◆ PROMPT ◆
When you write out the listing, keep every word as it stands and drop the pictures.

◆ TASK INPUT ◆
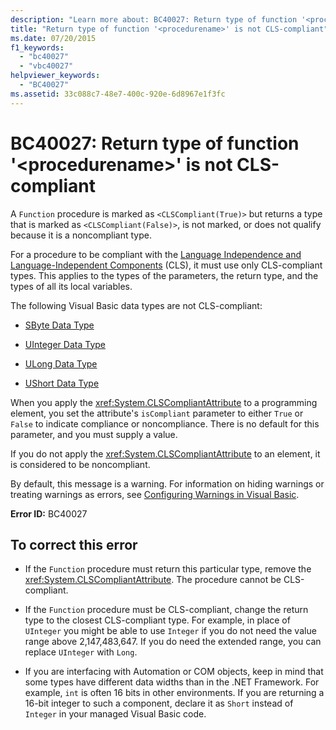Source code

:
```yaml
---
description: "Learn more about: BC40027: Return type of function '<procedurename>' is not CLS-compliant"
title: "Return type of function '<procedurename>' is not CLS-compliant"
ms.date: 07/20/2015
f1_keywords:
  - "bc40027"
  - "vbc40027"
helpviewer_keywords:
  - "BC40027"
ms.assetid: 33c088c7-48e7-400c-920e-6d8967e1f3fc
---
```

# BC40027: Return type of function '\<procedurename>' is not CLS-compliant

A `Function` procedure is marked as `<CLSCompliant(True)>` but returns a type that is marked as `<CLSCompliant(False)>`, is not marked, or does not qualify because it is a noncompliant type.

 For a procedure to be compliant with the [Language Independence and Language-Independent Components](../../../standard/language-independence-and-language-independent-components.md) (CLS), it must use only CLS-compliant types. This applies to the types of the parameters, the return type, and the types of all its local variables.

 The following Visual Basic data types are not CLS-compliant:

- [SByte Data Type](../data-types/sbyte-data-type.md)

- [UInteger Data Type](../data-types/uinteger-data-type.md)

- [ULong Data Type](../data-types/ulong-data-type.md)

- [UShort Data Type](../data-types/ushort-data-type.md)

 When you apply the <xref:System.CLSCompliantAttribute> to a programming element, you set the attribute's `isCompliant` parameter to either `True` or `False` to indicate compliance or noncompliance. There is no default for this parameter, and you must supply a value.

 If you do not apply the <xref:System.CLSCompliantAttribute> to an element, it is considered to be noncompliant.

 By default, this message is a warning. For information on hiding warnings or treating warnings as errors, see [Configuring Warnings in Visual Basic](/visualstudio/ide/configuring-warnings-in-visual-basic).

 **Error ID:** BC40027

## To correct this error

- If the `Function` procedure must return this particular type, remove the <xref:System.CLSCompliantAttribute>. The procedure cannot be CLS-compliant.

- If the `Function` procedure must be CLS-compliant, change the return type to the closest CLS-compliant type. For example, in place of `UInteger` you might be able to use `Integer` if you do not need the value range above 2,147,483,647. If you do need the extended range, you can replace `UInteger` with `Long`.

- If you are interfacing with Automation or COM objects, keep in mind that some types have different data widths than in the .NET Framework. For example, `int` is often 16 bits in other environments. If you are returning a 16-bit integer to such a component, declare it as `Short` instead of `Integer` in your managed Visual Basic code.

◆ RESPONSE AREA ◆
Source code

:
```yaml
---
description: "Learn more about: BC40027: Return type of function '<procedurename>' is not CLS-compliant"
title: "Return type of function '<procedurename>' is not CLS-compliant"
ms.date: 07/20/2015
f1_keywords:
  - "bc40027"
  - "vbc40027"
helpviewer_keywords:
  - "BC40027"
ms.assetid: 33c088c7-48e7-400c-920e-6d8967e1f3fc
---
```

# BC40027: Return type of function '\<procedurename>' is not CLS-compliant

A `Function` procedure is marked as `<CLSCompliant(True)>` but returns a type that is marked as `<CLSCompliant(False)>`, is not marked, or does not qualify because it is a noncompliant type.

 For a procedure to be compliant with the [Language Independence and Language-Independent Components](../../../standard/language-independence-and-language-independent-components.md) (CLS), it must use only CLS-compliant types. This applies to the types of the parameters, the return type, and the types of all its local variables.

 The following Visual Basic data types are not CLS-compliant:

- [SByte Data Type](../data-types/sbyte-data-type.md)

- [UInteger Data Type](../data-types/uinteger-data-type.md)

- [ULong Data Type](../data-types/ulong-data-type.md)

- [UShort Data Type](../data-types/ushort-data-type.md)

 When you apply the <xref:System.CLSCompliantAttribute> to a programming element, you set the attribute's `isCompliant` parameter to either `True` or `False` to indicate compliance or noncompliance. There is no default for this parameter, and you must supply a value.

 If you do not apply the <xref:System.CLSCompliantAttribute> to an element, it is considered to be noncompliant.

 By default, this message is a warning. For information on hiding warnings or treating warnings as errors, see [Configuring Warnings in Visual Basic](/visualstudio/ide/configuring-warnings-in-visual-basic).

 **Error ID:** BC40027

## To correct this error

- If the `Function` procedure must return this particular type, remove the <xref:System.CLSCompliantAttribute>. The procedure cannot be CLS-compliant.

- If the `Function` procedure must be CLS-compliant, change the return type to the closest CLS-compliant type. For example, in place of `UInteger` you might be able to use `Integer` if you do not need the value range above 2,147,483,647. If you do need the extended range, you can replace `UInteger` with `Long`.

- If you are interfacing with Automation or COM objects, keep in mind that some types have different data widths than in the .NET Framework. For example, `int` is often 16 bits in other environments. If you are returning a 16-bit integer to such a component, declare it as `Short` instead of `Integer` in your managed Visual Basic code.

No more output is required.